Exercise brief
Only the text carries over: repeat the records exactly and drop the images.

Dataset records
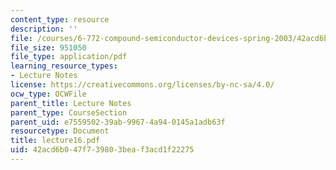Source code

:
 ```yaml
---
content_type: resource
description: ''
file: /courses/6-772-compound-semiconductor-devices-spring-2003/42acd6b047f739803beaf3acd1f22275_lecture16.pdf
file_size: 951050
file_type: application/pdf
learning_resource_types:
- Lecture Notes
license: https://creativecommons.org/licenses/by-nc-sa/4.0/
ocw_type: OCWFile
parent_title: Lecture Notes
parent_type: CourseSection
parent_uid: e7559502-39ab-9967-4a94-0145a1adb63f
resourcetype: Document
title: lecture16.pdf
uid: 42acd6b0-47f7-3980-3bea-f3acd1f22275
---
```


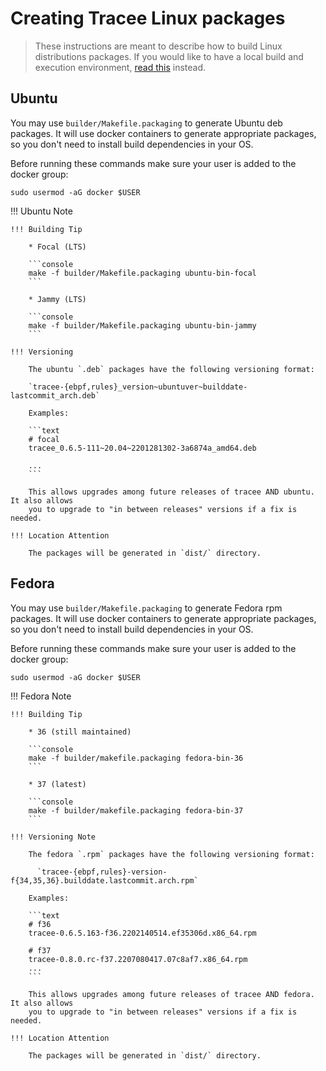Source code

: # Creating Tracee Linux packages

> These instructions are meant to describe how to build Linux distributions
> packages. If you would like to have a local build and execution environment,
> [read this](./environment.md) instead.

## Ubuntu

You may use `builder/Makefile.packaging` to generate Ubuntu deb packages. It
will use docker containers to generate appropriate packages, so you don't need
to install build dependencies in your OS.

Before running these commands make sure your user is added to the docker group:

```
sudo usermod -aG docker $USER
```

!!! Ubuntu Note

    !!! Building Tip

        * Focal (LTS)

        ```console
        make -f builder/Makefile.packaging ubuntu-bin-focal
        ```

        * Jammy (LTS)

        ```console
        make -f builder/Makefile.packaging ubuntu-bin-jammy
        ```

    !!! Versioning

        The ubuntu `.deb` packages have the following versioning format:

        `tracee-{ebpf,rules}_version~ubuntuver~builddate-lastcommit_arch.deb`

        Examples:

        ```text
        # focal
        tracee_0.6.5-111~20.04~2201281302-3a6874a_amd64.deb

        ...
        ```

        This allows upgrades among future releases of tracee AND ubuntu. It also allows
        you to upgrade to "in between releases" versions if a fix is needed.

    !!! Location Attention

        The packages will be generated in `dist/` directory.

## Fedora

You may use `builder/Makefile.packaging` to generate Fedora rpm packages. It
will use docker containers to generate appropriate packages, so you don't need
to install build dependencies in your OS.

Before running these commands make sure your user is added to the docker group:

```
sudo usermod -aG docker $USER
```

!!! Fedora Note

    !!! Building Tip

        * 36 (still maintained)

        ```console
        make -f builder/makefile.packaging fedora-bin-36
        ```

        * 37 (latest)

        ```console
        make -f builder/makefile.packaging fedora-bin-37
        ```

    !!! Versioning Note

        The fedora `.rpm` packages have the following versioning format:

          `tracee-{ebpf,rules}-version-f{34,35,36}.builddate.lastcommit.arch.rpm`

        Examples:

        ```text
        # f36
        tracee-0.6.5.163-f36.2202140514.ef35306d.x86_64.rpm

        # f37
        tracee-0.8.0.rc-f37.2207080417.07c8af7.x86_64.rpm
        ...
        ```

        This allows upgrades among future releases of tracee AND fedora. It also allows
        you to upgrade to "in between releases" versions if a fix is needed.

    !!! Location Attention

        The packages will be generated in `dist/` directory.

Exercise answer
Source code

:
 ```yaml
---
content_type: resource
description: ''
file: /courses/6-772-compound-semiconductor-devices-spring-2003/42acd6b047f739803beaf3acd1f22275_lecture16.pdf
file_size: 951050
file_type: application/pdf
learning_resource_types:
- Lecture Notes
license: https://creativecommons.org/licenses/by-nc-sa/4.0/
ocw_type: OCWFile
parent_title: Lecture Notes
parent_type: CourseSection
parent_uid: e7559502-39ab-9967-4a94-0145a1adb63f
resourcetype: Document
title: lecture16.pdf
uid: 42acd6b0-47f7-3980-3bea-f3acd1f22275
---
```


Source code

: # Creating Tracee Linux packages

> These instructions are meant to describe how to build Linux distributions
> packages. If you would like to have a local build and execution environment,
> [read this](./environment.md) instead.

## Ubuntu

You may use `builder/Makefile.packaging` to generate Ubuntu deb packages. It
will use docker containers to generate appropriate packages, so you don't need
to install build dependencies in your OS.

Before running these commands make sure your user is added to the docker group:

```
sudo usermod -aG docker $USER
```

!!! Ubuntu Note

    !!! Building Tip

        * Focal (LTS)

        ```console
        make -f builder/Makefile.packaging ubuntu-bin-focal
        ```

        * Jammy (LTS)

        ```console
        make -f builder/Makefile.packaging ubuntu-bin-jammy
        ```

    !!! Versioning

        The ubuntu `.deb` packages have the following versioning format:

        `tracee-{ebpf,rules}_version~ubuntuver~builddate-lastcommit_arch.deb`

        Examples:

        ```text
        # focal
        tracee_0.6.5-111~20.04~2201281302-3a6874a_amd64.deb

        ...
        ```

        This allows upgrades among future releases of tracee AND ubuntu. It also allows
        you to upgrade to "in between releases" versions if a fix is needed.

    !!! Location Attention

        The packages will be generated in `dist/` directory.

## Fedora

You may use `builder/Makefile.packaging` to generate Fedora rpm packages. It
will use docker containers to generate appropriate packages, so you don't need
to install build dependencies in your OS.

Before running these commands make sure your user is added to the docker group:

```
sudo usermod -aG docker $USER
```

!!! Fedora Note

    !!! Building Tip

        * 36 (still maintained)

        ```console
        make -f builder/makefile.packaging fedora-bin-36
        ```

        * 37 (latest)

        ```console
        make -f builder/makefile.packaging fedora-bin-37
        ```

    !!! Versioning Note

        The fedora `.rpm` packages have the following versioning format:

          `tracee-{ebpf,rules}-version-f{34,35,36}.builddate.lastcommit.arch.rpm`

        Examples:

        ```text
        # f36
        tracee-0.6.5.163-f36.2202140514.ef35306d.x86_64.rpm

        # f37
        tracee-0.8.0.rc-f37.2207080417.07c8af7.x86_64.rpm
        ...
        ```

        This allows upgrades among future releases of tracee AND fedora. It also allows
        you to upgrade to "in between releases" versions if a fix is needed.

    !!! Location Attention

        The packages will be generated in `dist/` directory.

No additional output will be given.